Bacon distrusted the logic of stylistic descent established by critics as stories of conscious influences, and when a conversation or an interview led him to talk about an artist or a painting he did it totally and explicitly independently of his own work. His knowledge of old and modern art—of the old masters—was profound in terms of its intelligence and originality, but came above all from dazzlingly original emotions and perceptions, and even though his intellectual attractions regarding art are precious for deciphering his paintings and understanding the formation of his imagination, they are not indispensable. The fundamental reason for this exhibition stems from the observation that Bacon talked about the art of the past as the aesthetic experience of an observer of outstanding genius, but which does not necessarily produce a direct influence so much on his painting as on his personality and his critical consciousness.
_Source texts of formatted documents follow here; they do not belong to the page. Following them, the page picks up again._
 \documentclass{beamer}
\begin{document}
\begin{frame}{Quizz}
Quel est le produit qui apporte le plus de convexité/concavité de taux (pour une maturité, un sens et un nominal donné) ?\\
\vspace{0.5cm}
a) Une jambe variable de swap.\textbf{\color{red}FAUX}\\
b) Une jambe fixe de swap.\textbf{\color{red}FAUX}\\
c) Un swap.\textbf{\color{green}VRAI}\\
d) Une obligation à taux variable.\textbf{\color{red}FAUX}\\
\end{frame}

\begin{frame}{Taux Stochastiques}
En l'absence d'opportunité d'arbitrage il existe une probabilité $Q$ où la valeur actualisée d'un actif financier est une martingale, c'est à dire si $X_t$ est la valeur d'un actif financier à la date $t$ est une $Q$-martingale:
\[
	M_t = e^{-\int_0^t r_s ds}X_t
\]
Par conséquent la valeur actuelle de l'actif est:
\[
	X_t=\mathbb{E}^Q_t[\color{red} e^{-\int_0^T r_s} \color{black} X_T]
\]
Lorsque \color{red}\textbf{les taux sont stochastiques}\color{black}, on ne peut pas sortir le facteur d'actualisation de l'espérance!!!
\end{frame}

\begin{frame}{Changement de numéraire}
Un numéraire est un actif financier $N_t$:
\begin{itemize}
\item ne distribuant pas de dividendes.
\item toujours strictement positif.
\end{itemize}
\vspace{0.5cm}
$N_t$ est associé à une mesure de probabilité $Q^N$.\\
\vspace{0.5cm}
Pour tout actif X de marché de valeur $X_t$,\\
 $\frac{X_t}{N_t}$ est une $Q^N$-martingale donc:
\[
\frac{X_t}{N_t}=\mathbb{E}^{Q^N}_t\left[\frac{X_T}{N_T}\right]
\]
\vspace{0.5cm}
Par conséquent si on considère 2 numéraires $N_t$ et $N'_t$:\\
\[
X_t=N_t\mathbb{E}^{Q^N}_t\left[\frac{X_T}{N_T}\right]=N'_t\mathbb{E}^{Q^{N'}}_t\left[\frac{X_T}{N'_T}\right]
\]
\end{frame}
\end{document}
Therefore, the intention is in no way to describe his evolution through his works.

Bacon was very secretive about his own painting, and especially protective of its motivation and methods. When induced to talk about it, his concern was to prevent the person with whom he was talking from making inappropriate inferences, and especially from explaining his creative processes by simplifying them according to a rational scheme, and this frequently led him to talk about the questions with reference to the great, recurrent fundamental processes of art and aesthetic experience. Therefore, juxtaposition—which is one of the basic and most elementary modes of cultural action—can be revealing. Bacon had an ambivalent attitude of attraction and reluctance towards the aesthetic act of juxtaposition, as exemplified by The Artist’s Eye at the National Gallery of London in 1985, for which he ‘curated’ the mounting of a group of works he had selected, and by the mediation of photography with respect to the original painting. With the passage of time and the advance of history, it becomes almost obligatory for scholars to make the importance of a painting or an exhibition emerge from its display, create aesthetic experiences, and propose comparisons regardless of either the artist’s wish or the documentation of historical and critical philology. Like a concert in which the performer chooses a juxtaposition of pieces that in itself constitutes the original character of the event, while he brings to life the related identities of the single composers. This is a possibility when the work becomes an autonomous aesthetic value in a context that replaces the centrality of the critical thesis with the centrality of place and the juxtaposition of works it allows.